Am nächsten Morgen fuhren wir gleich wieder zu ihr. Die Ärztinnen, Ärzte und Pflegefachpersonen nahmen sich auch dieses Mal wieder die Zeit, uns alle Informationen zum aktuellen Gesundheitszustand unserer Tochter zu geben. Nach zwei Wochen auf der Intensivstation wurde Julia dann auf die neonatologische Abteilung verlegt, bevor sie vor einem weiteren Eingriff für zwei Monate nach Hause durfte.
Die erhoffte Wirkung dieser zweiten Operation blieb jedoch leider aus und auch ein dritter Eingriff konnte Julias Herzfunktion nicht wesentlich verbessern. Unsere Tochter kam deshalb auf die Warteliste für eine Herztransplantation.
Julias Gesundheitszustand hat sich dann auf der Intensivstation plötzlich stark verschlechtert, ihr Herz musste maschinell unterstützt werden. Durch eine eingewachsene Kanüle erlitt sie zudem eine gefährliche Blutvergiftung, von der sie sich jedoch wieder erholen konnte. Die Unterstützung des Herzens musste jedoch immer weiter erhöht werden, bis ihr Herz ganz durch eine Maschine ersetzt wurde.
Während dieser ganzen nervenaufreibenden Zeit konnte ich eigentlich immer einigermassen gut schlafen, weil ich wusste, dass unsere Tochter in den besten Händen ist. Selbst als ich manchmal nachts wach lag, durfte ich immer auf der Intensivstation anrufen und nachfragen, wie es ihr geht. Das hat mir immer geholfen.
Kurz vor Weihnachten, also nach elf Monaten auf der Intensivstation, erhielt Julia dann ihr dringend benötigtes Spenderherz. Zu diesem Zeitpunkt hatte ich sie vier Monate nicht in meinen Armen gehalten, obwohl die Intensivpflegefachpersonen alles unternahmen, damit sie die Nähe zu uns spüren konnte. Teilweise kamen die Pflegefachpersonen sogar in ihrer Freizeit auf die Kinderintensivstation, um uns zu ermöglichen, Julia in den Arm zu nehmen oder mit ihr nach draussen zu gehen. Logistisch waren das immer sehr anspruchsvolle Vorhaben.
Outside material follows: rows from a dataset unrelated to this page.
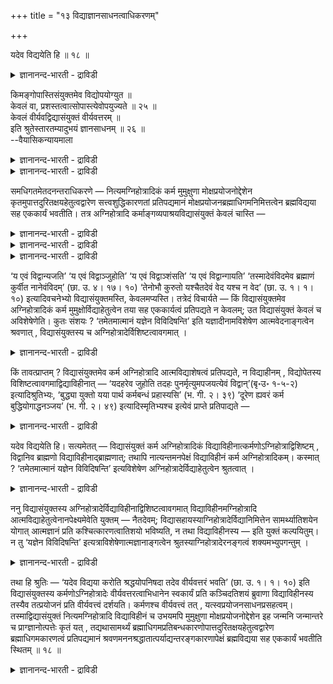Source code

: +++
title = "१३ विद्याज्ञानसाधनत्वाधिकरणम्"

+++

यदेव विद्ययेति हि ॥ १८ ॥  
<details><summary>ज्ञानानन्द-भारती - द्राविडी</summary>

यदेव वित्ययेदि हि ॥ १८ ॥
</details>

किमङ्गोपास्तिसंयुक्तमेव विद्योपयोग्युत ॥  
केवलं वा, प्रशस्तत्वात्सोपास्त्येवोपयुज्यते ॥ २५ ॥  
केवलं वीर्यवद्विद्यासंयुक्तं वीर्यवत्तरम् ॥  
इति श्रुतेस्तारतम्यादुभयं ज्ञानसाधनम् ॥ २६ ॥  
--वैयासिकन्यायमाला

<details><summary>ज्ञानानन्द-भारती - द्राविडी</summary>

अङ्गत्तिऩ् उबासऩैयुडऩ् कूडिऩदु ताऩ् ञाऩत् तिऱ्कु उबयोगम् उळ्ळदा? अल्लदु
वॆऱुम् कामा वेया? सिलाक्कियमायिरुप्पदाल् उबासऩैयोडु कूडियदु ताऩ्
उबयोगप्पडुम्।
</details>

<details><summary>ज्ञानानन्द-भारती - द्राविडी</summary>

वॆऱुम् कर्मा वीर्यत्तै उडैयदु, उबासऩैयुडऩ् सेर्न्ददु मिगवुम्
वीर्यत्तैयुडैयदु ऎऩ्ऱु सॊल्लियिरुप् पदाल्, इरण्डुमे तारदम्यत्तुडऩ् ञाऩ
सादऩम् ताऩ्।
</details>

समधिगतमेतदनन्तराधिकरणे — नित्यमग्निहोत्रादिकं कर्म मुमुक्षुणा
मोक्षप्रयोजनोद्देशेन कृतमुपात्तदुरितक्षयहेतुत्वद्वारेण
सत्त्वशुद्धिकारणतां प्रतिपद्यमानं मोक्षप्रयोजनब्रह्माधिगमनिमित्तत्वेन
ब्रह्मविद्यया सह एककार्यं भवतीति। तत्र अग्निहोत्रादि
कर्माङ्गव्यपाश्रयविद्यासंयुक्तं केवलं चास्ति —

<details><summary>ज्ञानानन्द-भारती - द्राविडी</summary>

(नित्यगर्मा इरुविदम्। कर्माङ्गङ्गळै आसिरयित्त उबासऩत्तुडऩ्गूडियदु,
उबासऩमिल्लाददु ऎऩ्ऱु। अदिल् उबासऩत्तुडऩ् कूडियदु सिऱन्ददाऩदाल् अदुदाऩ्
ञाऩसादऩम्। उबासऩमिल्लाद नित्यगर्मा ञाऩत्तै कॊडुक्कादु ऎऩ्ऱु पूर्वबक्षम्।
</details>

<details><summary>ज्ञानानन्द-भारती - द्राविडी</summary>

उबासऩत्तुडऩ् सेर्त्तु सॆय्युम् कर्मामिगुन्द वीर्यमुळ्ळदु ऎऩ्ऱु सुरुदि
कूऱुवदाल् उबासऩमिल्लाद नित्यगर्मावुक्कुम् वीर्यमुण्डु ऎऩ्ऱु तॆरिगिऱदु।
आगै याल् उबासऩत्तुडऩ् कूडियदु, उबासऩमिल्लाददु इरण्डुमे वित्या सादऩम्दाऩ्
ऎऩ्ऱु सित्तान्दम्)।
</details>

<details><summary>ज्ञानानन्द-भारती - द्राविडी</summary>

अक्ऩिहोत्रम् मुदलाऩ नित्य कर्मा मोक्षत्तिल् इच्चैयुळ्ळवऩाल् मोक्षमागिऱ
पिरयोजऩत्तैये उत्तेसित्तु सॆय्यप्पट्टु, एऱ्पट्टुळ्ळ पाबङ्गळिऩ्
क्षयत्तिऱ्कु कारणमायिरुप्पदिऩ् मूलमाय् सित्त सुत्तिक्कु कारणमायिरुक्कुम्
तऩ्मैयै अडैन्दु, मोक्षत्तै पिरयोजऩमायुडैय पिरह्म ञाऩत्तिऱ्कु निमित्त
मॆऩ्ऱ मुऱैयिल् पिरह्म ञाऩत्तुडऩ् सेर्न्दु ऒरे कार्यमुळ्ळदाग आगिऱदु ऎऩ्ऱ
इदु मुन्दिऩ अदिग रणत्तिल् इदु अऱियप्पट्टदु। अदिल् अक्ऩि होत्रम् मुदलियवै
कर्माविऩ् अङ्गङ्गळै यासिरयित्तु उबासऩैगळुडऩ् सेर्न्दुमिरुक्किऱदु,
तऩित्तुम् इरुक्किऱदु।
</details>

‘य एवं विद्वान्यजति’ ‘य एवं विद्वाञ्जुहोति’ ‘य एवं विद्वाञ्शंसति’ ‘य एवं
विद्वान्गायति’ ‘तस्मादेवंविदमेव ब्रह्माणं कुर्वीत नानेवंविदम्’ (छा. उ.
४। १७। १०) ‘तेनोभौ कुरुतो यश्चैतदेवं वेद यश्च न वेद’ (छा. उ. १। १।
१०) इत्यादिवचनेभ्यो विद्यासंयुक्तमस्ति, केवलमप्यस्ति। तत्रेदं विचार्यते
— किं विद्यासंयुक्तमेव अग्निहोत्रादिकं कर्म मुमुक्षोर्विद्याहेतुत्वेन
तया सह एककार्यत्वं प्रतिपद्यते न केवलम्; उत विद्यासंयुक्तं केवलं च
अविशेषेणेति। कुतः संशयः ? ‘तमेतमात्मानं यज्ञेन विविदिषन्ति’ इति
यज्ञादीनामविशेषेण आत्मवेदनाङ्गत्वेन श्रवणात् , विद्यासंयुक्तस्य च
अग्निहोत्रादेर्विशिष्टत्वावगमात् ।

<details><summary>ज्ञानानन्द-भारती - द्राविडी</summary>

“ऎवऩ् इव्विदम् अऱिन्दु यजिक्किऱाऩो” “ऎवऩ् इव्विदम् अऱिन्दु होमम्
सॆय्गिऱाऩो”, "ऎवऩ् इव्विदम् अऱिन्दु स्तोत्रम् सॆय्गिऱाऩो”, “ऎवऩ्
इव्विदम् अऱिन्दु काऩम् सॆय्गिऱाऩो”, आगैयाल् इव्विदमऱिन्दवऩैये पिरह्मावाग
वरिक्क वेण्डुम्। इव्विदम् अऱियादवऩैक्कूडादु। (सान्।IV-१७-१०) “अन्द ओम्
ऎऩ्ऱ उत्कीदाक्षरत्ताल् ऎवऩ् इदै इव्विदम् अऱिन्दिरुक्किऱाऩो, ऎवऩ्
अऱियविल्लैयो, इरुवरुम् सॆय्गिऱार्गळ्" (सान्।१-१-१०) इदु मुदलाऩ
वसऩङ्गळिलिरुन्दु वित्यैयुडऩ् सेर्न्दिरुक्किऱदु, तऩित्तुमिरुक्किऱदु।
अङ्गु इदु विसारिक्कप्पडुगिऱदु। वित्यैयुडऩ् सेर्न्ददागत्ताऩ् अक्ऩि
होत्रम् मुदलिय कर्मा मुऴुक्षुविऱ्कु ञाऩत्तिऱ्कु सादऩमाग अत्तुडऩ्
सेर्न्दु ऒरे कारियमुळ्ळदाग एऱ्पडुगिऱदु, तऩित्तदु इल्लै ऎऩ्ऱा, अल्लदु
वित्यासमिल्लामल् वित्यैयुडऩ् सेर्न्ददुम् तऩित्तदुमा ऎऩ्ऱु। ऎदिऩाल्
संसयम्? "अन्द इन्द आत्मावै यक्ञत्तिऩाल् अऱिय विरुम्बुगिऱार्गळ्” ऎऩ्ऱु
यक्ञम् मुदलियवैगळुक्कु वित्यासमऩ्ऩियिल् आत्म ञाऩत्तिऱ्कु अङ्गमाग
सॊल्लप्पट्टिरुक्किऱबडियाल्, वित्यैयुडऩ् सेर्न्द अक्ऩि होत्रम् मुदलियदु
मेलाऩदु ऎऩ्ऱु तॆरिगिऱबडियाल्।
</details>

किं तावत्प्राप्तम् ? विद्यासंयुक्तमेव कर्म अग्निहोत्रादि
आत्मविद्याशेषत्वं प्रतिपद्यते, न विद्याहीनम् , विद्योपेतस्य
विशिष्टत्वावगमाद्विद्याविहीनात् — ‘यदहरेव जुहोति तदहः
पुनर्मृत्युमपजयत्येवं विद्वान्’(बृ॰उ॰ १-५-२) इत्यादिश्रुतिभ्यः,
‘बुद्ध्या युक्तो यया पार्थ कर्मबन्धं प्रहास्यसि’ (भ. गी. २। ३९) ‘दूरेण
ह्यवरं कर्म बुद्धियोगाद्धनञ्जय’ (भ. गी. २। ४९) इत्यादिस्मृतिभ्यश्च
इत्येवं प्राप्ते प्रतिपाद्यते —

<details><summary>ज्ञानानन्द-भारती - द्राविडी</summary>

पूर्वबक्षम्: ऎदु नियायम्? वित्यैयोडु सेर्न्द अक्ऩिहोत्रम् मुदलिय
कर्मादाऩ् आत्म ञाऩत्तिऱ्कु उबयोगप्पडुम् तऩ्मैयै अडैयुम्, वित्यैयऱ्ऱदु
अडैयादु, वित्यैयुडऩ् सेर्न्ददऱ्कु वित्यैयऱ्ऱदै विड मेलायिरुक्कुम् तऩ्मै
तॆरिगिऱबडियाल्, “ऎन्द नाळिलेये होमम् सॆय्गिऱाऩो अन्द नाळिलेये इव्विदम्
अऱिन्दवऩ् मिरुत्युवै जयित्तु विडुगिऱाऩ्” ऎऩ्बदु मुदलाऩ सुरुदिगळाल् "हे
अर्जुऩा, ऎन्द पुत्तियुडऩ् सेर्न्दु कर्ममागिऱ पन्दत्तै विट्टु विडुवायो”
(कीदै।II-३९) “पुत्ति योगत्तै विड कर्मा वॆगुदूरम् कीऴ्प्पट्टदल्लवा"
(कीदै।II-४९) ऎऩ्बदु मुदलाऩ स्मिरुदिगळिलिरुन्दुम् ऎऩ्ऱु।
</details>

यदेव विद्ययेति हि। सत्यमेतत् — विद्यासंयुक्तं कर्म अग्निहोत्रादिकं
विद्याविहीनात्कर्मणोऽग्निहोत्राद्विशिष्टम् , विद्वानिव ब्राह्मणो
विद्याविहीनाद्ब्राह्मणात्; तथापि नात्यन्तमनपेक्षं विद्याविहीनं कर्म
अग्निहोत्रादिकम्। कस्मात् ? ‘तमेतमात्मानं यज्ञेन विविदिषन्ति’
इत्यविशेषेण अग्निहोत्रादेर्विद्याहेतुत्वेन श्रुतत्वात् ।

<details><summary>ज्ञानानन्द-भारती - द्राविडी</summary>

सित्तान्दम्: इव्विदम् एऱ्पडुम्बोदु सॊल्लप् पडुगिऱदु। ऎदु अऱिवुडऩेये
ऎऩ्ऱु अल्लवा? ऎऩ्ऱु इदु वास्तवम्। वित्यैयुडऩ् सेर्न्द अक्ऩिहोत्रम्
मुदलिय कर्मा वित्यैयुडऩ् सेराद अक्ऩिहोत्रम् मुदलिय कर्मावैविड
मेलाऩदुदाऩ्, वित्वाऩायिरुक् कुम् पिराह्मणऩ् वित्यैयिल्लाद पिराह्मणऩैविड
मेलाऩवऩ्बोल। अप्पडियिरुन्दालुम्गूड वित्यैयिल् लाद अक्ऩि होत्रम् मुदलिय
कर्मा पूरावुम् तळ्ळत्तक्क तिल्लै। एऩ्? "अन्द इन्द आत्मावै यक्ञत्तिऩाल्
अऱिय विरुम्बुगिऱार्गळ्" ऎऩ्ऱु विसेषमऩ्ऩियिलेये अक्ऩिहोत्रम् मुदलियवैक्कु
ञाऩ कारणत्तऩ्मै युडैयदाग सॊल्लप् पट्टिरुक्किऱबडियाल्।
</details>

ननु विद्यासंयुक्तस्य अग्निहोत्रादेर्विद्याविहीनाद्विशिष्टत्वावगमात्
विद्याविहीनमग्निहोत्रादि आत्मविद्याहेतुत्वेनानपेक्ष्यमेवेति युक्तम् —
नैतदेवम्; विद्यासहायस्याग्निहोत्रादेर्विद्यानिमित्तेन सामर्थ्यातिशयेन
योगात् आत्मज्ञानं प्रति कश्चित्कारणत्वातिशयो भविष्यति, न तथा
विद्याविहीनस्य — इति युक्तं कल्पयितुम्। न तु ‘यज्ञेन विविदिषन्ति’
इत्यत्राविशेषेणात्मज्ञानाङ्गत्वेन श्रुतस्याग्निहोत्रादेरनङ्गत्वं
शक्यमभ्युपगन्तुम् ।

<details><summary>ज्ञानानन्द-भारती - द्राविडी</summary>

वित्यैयुडऩ् कूडिऩ अक्ऩि होत्रम् मुदलियदिऱ्कु वित्यैयऱ्ऱदैविड मेलाऩ तऩ्मै
तॆरिगिऱबडियाल्, वित्यैयऱ्ऱ अक्ऩि होत्रम् मुदलियदु आत्म ञाऩत्तिऱ्कु
कारणमाग अबेक्षिक्क वेण्डियदिल्लैयॆऩ्बदे युक्तम् ऎऩ्ऱोमे ऎऩ्ऱाल् इदु
अप्पडियल्ल। वित्यैयै सहायमायुडैय अक्ऩि होत्रत्तिऱ्कु वित्यै ऎऩ्ऱ
निमित्तत्ताल् एऱ्पडुम् विसेषमाऩ सामर्त्तियत्तुडऩ् सेरुवदिऩाल् आत्म
ञाऩत्तै उत्तेसित्तु कारणमायिरुक्कुम् तऩ्मैयिल् एदो विसेषम् एऱ्पडुगिऱदु,
वित्यैयऱ्ऱदिल् अप्पडि यल्ल ऎऩ्ऱु कल्बिप्पदु ताऩ् नियायम्। "यक्ञत्तिऩाल्
अऱियविरुम्बुगिऱार्गळ्" ऎऩ्ऱिङ्गे विसेषमिल्लामल् आत्म ञाऩत्तिल् अङ्गमाग
सॊल्लियिरुक्किऱ अक्ऩि होत्रम् मुदलियदिऱ्कु अङ्गत्तऩ्मैये किडैया तॆऩ्ऱु
ऒप्पुक्कॊळ्ळ मुडियादु।
</details>

तथा हि श्रुतिः — ‘यदेव विद्यया करोति श्रद्धयोपनिषदा तदेव वीर्यवत्तरं
भवति’ (छा. उ. १। १। १०) इति विद्यासंयुक्तस्य कर्मणोऽग्निहोत्रादेः
वीर्यवत्तरत्वाभिधानेन स्वकार्यं प्रति कञ्चिदतिशयं ब्रुवाणा
विद्याविहीनस्य तस्यैव तत्प्रयोजनं प्रति वीर्यवत्त्वं दर्शयति। कर्मणश्च
वीर्यवत्त्वं तत् , यत्स्वप्रयोजनसाधनप्रसहत्वम्। तस्माद्विद्यासंयुक्तं
नित्यमग्निहोत्रादि विद्याविहीनं च उभयमपि मुमुक्षुणा मोक्षप्रयोजनोद्देशेन
इह जन्मनि जन्मान्तरे च प्राग्ज्ञानोत्पत्तेः कृतं यत् , तद्यथासामर्थ्यं
ब्रह्माधिगमप्रतिबन्धकारणोपात्तदुरितक्षयहेतुत्वद्वारेण
ब्रह्माधिगमकारणत्वं प्रतिपद्यमानं
श्रवणमननश्रद्धातात्पर्याद्यन्तरङ्गकारणापेक्षं ब्रह्मविद्यया सह एककार्यं
भवतीति स्थितम् ॥ १८ ॥

<details><summary>ज्ञानानन्द-भारती - द्राविडी</summary>

अप्पडिये सुरुदि “ऎदैये वित्यैयुडऩ् सिरत्तैयुडऩ् रहस्य ञाऩत्तुडऩ्
सॆय्गिऱाऩो अदुवे मिगवुम् वीर्यमुळ्ळदाग आगुम्" (सान्।I-१-१०) ऎऩ्ऱु
वित्यैयुडऩ् सेर्न्द अक्ऩि होत्रम् मुदलाऩ कर्माविऱ्कु “मिगवुम् वीर्यमुळ्ळ
तऩ्मैयै सॊल्व तिऩाल् अदऩ् पलऩैक् कुऱित्तु एदो विसेषम् सॊल्लुम् वाक्कियम्
वित्यैयऱ्ऱ अदऱ्के अदऩ् पलऩ् विषयमाय् वीर्यत्तुडऩिरुक्कुम् तऩ्मैयै
काट्टुगिऱदु। कर्माविऱ्कु वीर्यत्तुडऩिरुक्कुम् तऩ्मैयॆऩ्बदु अदऩ् पलऩै
सादित्तुक् कॊडुप्पदिलुळ्ळ सामर्त्तियम् ऎदुवो अदु। आगैयाल् वित्यैयुडऩ्
सेर्न्द नित्यमाऩ अक्ऩिहोत्रम् मुदलियदु, वित्यैयऱ्ऱदु इरण्डुमे
मुऴुक्षुविऩाल् मोक्षमागिऱ पिरयोज ऩत्तिऩ् उत्तेसत्तुडऩ् इन्द जऩ्माविलुम्
वेऱु जऩ्माविलुम्, ञाऩमेऱ्पडुवदऱ्कु मुऩ्ऩाल् सॆय्यप् पट्टदु। एदो अदु
अददऱ्कुळ्ळ सामर्त्तियत्तिऱ्कु तक्क पडि, पिरह्मञाऩत्तिऱ्कु तडैसॆय्य
कारणमायुळ्ळ सेर्न्दिरुक्कुम् पाबङ्गळै क्षयम् सॆय्वदऱ्कु कारणमा यिरुप्पदु
मूलमाय् पिरह्मञाऩत्तिऱ्कु कारणमायि रुक्कुम् तऩ्मैयै अडैन्दु, सिरवणम्
मऩऩम् सिरत्तै, अदिलेये नोक्कम् मुदलिय अन्दरङ्ग कारणङ्गळै
अबेक्षित्तुक्कॊण्डु, पिरह्मञाऩत् तुडऩ् कूड ऒरे पलऩुळ्ळदाग एऱ्पडुगिऱदु
ऎऩ्ऱु निलैक्किऱदु।
</details>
Die Herztransplantation schien erfolgreich verlaufen zu sein, bis es ihr 24 Stunden danach wieder sehr schlecht ging – eine Infektion hatte Julias neues Herz befallen, weshalb sie erneut operiert werden musste. Anschliessend schien sich ihr Gesundheitszustand zu verbessern, bis etwa zwei Wochen nach der Operation aus unerklärlichen Gründen ihre Nieren anfingen, zu versagen. Die Ärztinnen und Ärzte mussten uns dann mitteilen, dass ihre Behandlungsmöglichkeiten nun ausgeschöpft seien und sie unserer Tochter nicht mehr helfen konnten. Julia war auf sich allein gestellt.
Mein Mann und ich waren aber immer davon überzeugt, dass unsere Tochter auch diesen weiteren Tiefpunkt überstehen würde. Sie hat sich dann tatsächlich langsam erholt und ihre Nieren haben ihre Funktion wieder aufgenommen. Nach ein paar Wochen konnte Julia wieder ohne Beatmungsgerät atmen. Bis heute ist das für uns und auch das Behandlungsteam ein unerklärliches Wunder.
Nach insgesamt fünfzehn Monaten auf der Intensivstation wurde Julia auf die Bettenstation verlegt. Einen weiteren Monat später durften wir mit ihr nach Hause fahren.
Julia wird ihr ganzes Leben lang regelmässig Medikamente nehmen und ärztlich betreut werden müssen. Man sieht es ihr aber heute nicht an, was sie in ihrem jungen Alter bereits alles durchgemacht hat: Sie ist ein ganz normales junges Mädchen, das bald schon in den Kindergarten kommt – dafür sind wir unendlich dankbar!